モーターの特性について

モーターの種類について

モーターには大きく直流を使うDCモーターと交流を使うACモーターがあります。自動車では一般的にメンテナンス性に優れ扱いやすいACモーターが使用されます。

ACモーターの中でも誘導モーターと同期モーターがあります。誘導モーターは指定した回転数よりも実際の回転数が低いモーターで、回転数が一致していないものを指します。有名なものはかご型誘導モーターです。

一方で、指定した回転数と実際のが一致しているものを同期モーターと呼びます。有名なものは永久磁石を使用する永久磁石界磁式同期モーターと、永久磁石を使用しない巻線界磁式同期モーターがあります。巻線界磁式は電気を流して電磁石を作り出すことで永久磁石の代わりにしているのが特徴ですが、電磁石を作るために電力を消費するため効率のいい永久磁石界磁式が広く使用されています。

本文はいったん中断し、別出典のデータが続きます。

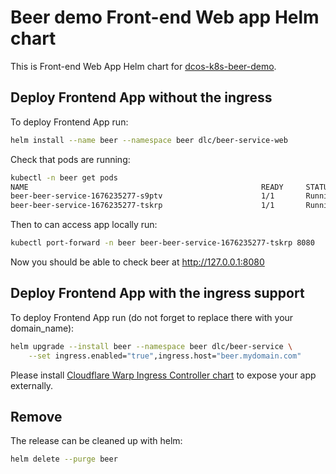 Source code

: # Beer demo Front-end Web app Helm chart

This is Front-end Web App Helm chart for [dcos-k8s-beer-demo](https://github.com/dcos/demos/tree/master/dcos-k8s-beer-demo/1.10).

## Deploy Frontend App without the ingress

To deploy Frontend App run:
```bash
helm install --name beer --namespace beer dlc/beer-service-web
```

Check that pods are running:

```bash
kubectl -n beer get pods
NAME                                                    READY     STATUS    RESTARTS   AGE
beer-beer-service-1676235277-s9ptv                      1/1       Running   0          2m
beer-beer-service-1676235277-tskrp                      1/1       Running   0          2m
```

Then to can access app locally run:
```bash
kubectl port-forward -n beer beer-beer-service-1676235277-tskrp 8080
```

Now you should be able to check beer at http://127.0.0.1:8080

## Deploy Frontend App with the ingress support

To deploy Frontend App run (do not forget to replace there with your domain_name):
```bash
helm upgrade --install beer --namespace beer dlc/beer-service \
    --set ingress.enabled="true",ingress.host="beer.mydomain.com"
```

Please install [Cloudflare Warp Ingress Controller chart](../cloudflare-warp-ingress) to expose your app externally.


## Remove

The release can be cleaned up with helm:

```bash
helm delete --purge beer
```
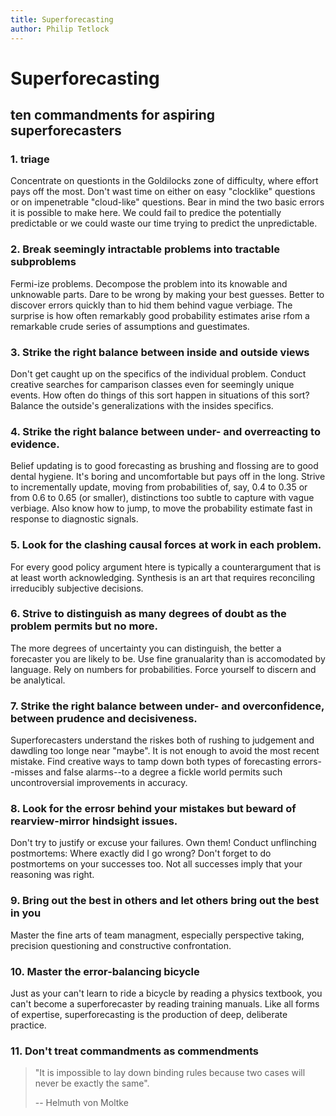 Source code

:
 ```yaml
---
title: Superforecasting
author: Philip Tetlock
---
```


# Superforecasting

## ten commandments for aspiring superforecasters

### 1. triage

Concentrate on questionts in the Goldilocks zone of difficulty, where effort pays off the most.  Don't wast time on either on easy "clocklike" questions or on impenetrable "cloud-like" questions.  Bear in mind the two basic errors it is possible to make here.  We could fail to predice the potentially predictable or we could waste our time trying to predict the unpredictable.

### 2. Break seemingly intractable problems into tractable subproblems

Fermi-ize problems.  Decompose the problem into its knowable and unknowable parts.  Dare to be wrong by making your best guesses.  Better to discover errors quickly than to hid them behind vague verbiage.  The surprise is how often remarkably good probability estimates arise rfom a remarkable crude series of assumptions and guestimates.

### 3. Strike the right balance between inside and outside views

Don't get caught up on the specifics of the individual problem.  Conduct creative searches for camparison classes even for seemingly unique events.  How often do things of this sort happen in situations of this sort?  Balance the outside's generalizations with the insides specifics.

### 4. Strike the right balance between under- and overreacting to evidence.

Belief updating is to good forecasting as brushing and flossing are to good dental hygiene.  It's boring and uncomfortable but pays off in the long.  Strive to incrementally update, moving from probabilities of, say, 0.4 to 0.35 or from 0.6 to 0.65 (or smaller), distinctions too subtle to capture with vague verbiage.  Also know how to jump, to move the probability estimate fast in response to diagnostic signals.

### 5. Look for the clashing causal forces at work in each problem.

For every good policy argument htere is typically a counterargument that is at least worth acknowledging.  Synthesis is an art that requires reconciling irreducibly subjective decisions.

### 6. Strive to distinguish as many degrees of doubt as the problem permits but no more.

The more degrees of uncertainty you can distinguish, the better a forecaster you are likely to be.  Use fine granualarity than is accomodated by language.  Rely on numbers for probabilities.  Force yourself to discern and be analytical.

### 7. Strike the right balance between under- and overconfidence, between prudence and decisiveness.

Superforecasters understand the riskes both of rushing to judgement and dawdling too longe near "maybe".  It is not enough to avoid the most recent mistake.  Find creative ways to tamp down both types of forecasting errors--misses and false alarms--to a degree a fickle world permits such uncontroversial improvements in accuracy.

### 8. Look for the errosr behind your mistakes but beward of rearview-mirror hindsight issues.

Don't try to justify or excuse your failures.  Own them!  Conduct unflinching postmortems: Where exactly did I go wrong?  Don't forget to do postmortems on your successes too.  Not all successes imply that your reasoning was right.

### 9. Bring out the best in others and let others bring out the best in you

Master the fine arts of team managment, especially perspective taking, precision questioning and constructive confrontation.

### 10. Master the error-balancing bicycle

Just as your can't learn to ride a bicycle by reading a physics textbook, you can't become a superforecaster by reading training manuals.  Like all forms of expertise, superforecasting is the production of deep, deliberate practice.

### 11. Don't treat commandments as commendments

>   "It is impossible to lay down binding rules because two cases will never be exactly the same".
>   
>   -- Helmuth von Moltke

永久磁石界磁式には強力な永久磁石を作るためにレアアースが含まれています。それを嫌って最近は巻線界磁式や誘導モーターを採用しようとしているメーカーもあります。

交流モーターの種類 特徴
誘導モーター かご型 一般的な誘導モーターで電車によく使用される
効率の面では永久磁石界磁式モーターに劣る
永久磁石界磁式同期モーターを採用し始める電車もある
同期モーター 永久磁石界磁式 効率がいいので自動車で多く採用されている
永久磁石にレアアースを含む
巻線界磁式 古くから存在するが消費電力が高いためあまり使用されない
永久磁石界磁式に比べ発熱量が多い

エンジンと比べてモーターの特徴

モーターとエンジンのトルクカーブ モーターとエンジンの出力カーブ

これは日産のモーターの性能曲線です。トルクを見てもらうと分かりますが停止状態から最大トルクを発生させるのが特徴です。どういうことかというと信号で止まった時にアクセルを踏み込むと、ガソリンエンジンやディーゼルエンジン以上の加速を出すことができます。つまりクラッチやトルクコンバーターが不要となります。

また回転数も特徴があり、1万回転まで回ります。ガソリン車と比べると圧倒的ではありますが、一方でトルクはどんどん落ちていきます。初速は力強く魅力的だが高速道路になるとそうでもない、というのがこのグラフで読み取れると思います。

停止状態で最大トルクを発生し1万回転まで回るためトランスミッションが不要になりそうですが、ガソリン車並みに加速させようとすると90km/hで10,000回転まで行ってしまいます。一方で180km/hまで持たせようとすると加速力が半分になりますのでマイルドになります。基本的にモーターはトランスミッション(ギアチェンジ)が無くても普通に走ることはできますが、ガソリン車並みの加速や最高速を持たせるには変速機を持った方がいいことになります。

トヨタのハイブリッドでは THS-II で2段変速、マルチステージハイブリッドで4段変速を持っています。加速力や最高速を求めるにはやはり変速機は欲しいところです。ただし鉄道などはモーターで走ってるにもかかわらず変速機はありません。

なぜ新幹線には変速機がないの?

同じモーターで走りますが新幹線には変速機がありません。まず前提として新幹線には自動車並みの加速はいらないので高速走行に思いっきり振ったとします。とはいえ日産のモーターですと180km/hくらいが限界ですが新幹線は300km/hを出します。

日産のモーターですと320N・mしか出ませんが、新幹線のモーターは630N・mもあります。モーター自体の大きさも関係してきますが、実は電圧も関係します。

モーターの高電圧化

トルクと電圧の関係

実はモーターは電圧を高くすればするほどトルクと速度が上がる特徴を持っています。電圧が高いほうが磁界で反発する力が強くなるためです(ちなみに反発するときに電流が流れ、電力を消費します)。

日産のモーターに掛かる電圧は350Vです。電池で駆動しているためこれくらいの電圧(とはいえ高電圧)ですが、新幹線の場合架線から給電できるので1,100Vの高電圧が掛かっています。そのため新幹線は停止時からかなりのトルクを発生できるので、減速機を使って300km/hの走行を可能にしています。

蓄電池を使って駆動する電気自動車やハイブリッド車は電圧を高めることで出力を高くしています。ちなみにトヨタは蓄電池の電圧は200V程度ですが、昇圧システムを使って650Vまで上げています。1,000Vくらいまで行けば変速機が不要になるかもしれませんね。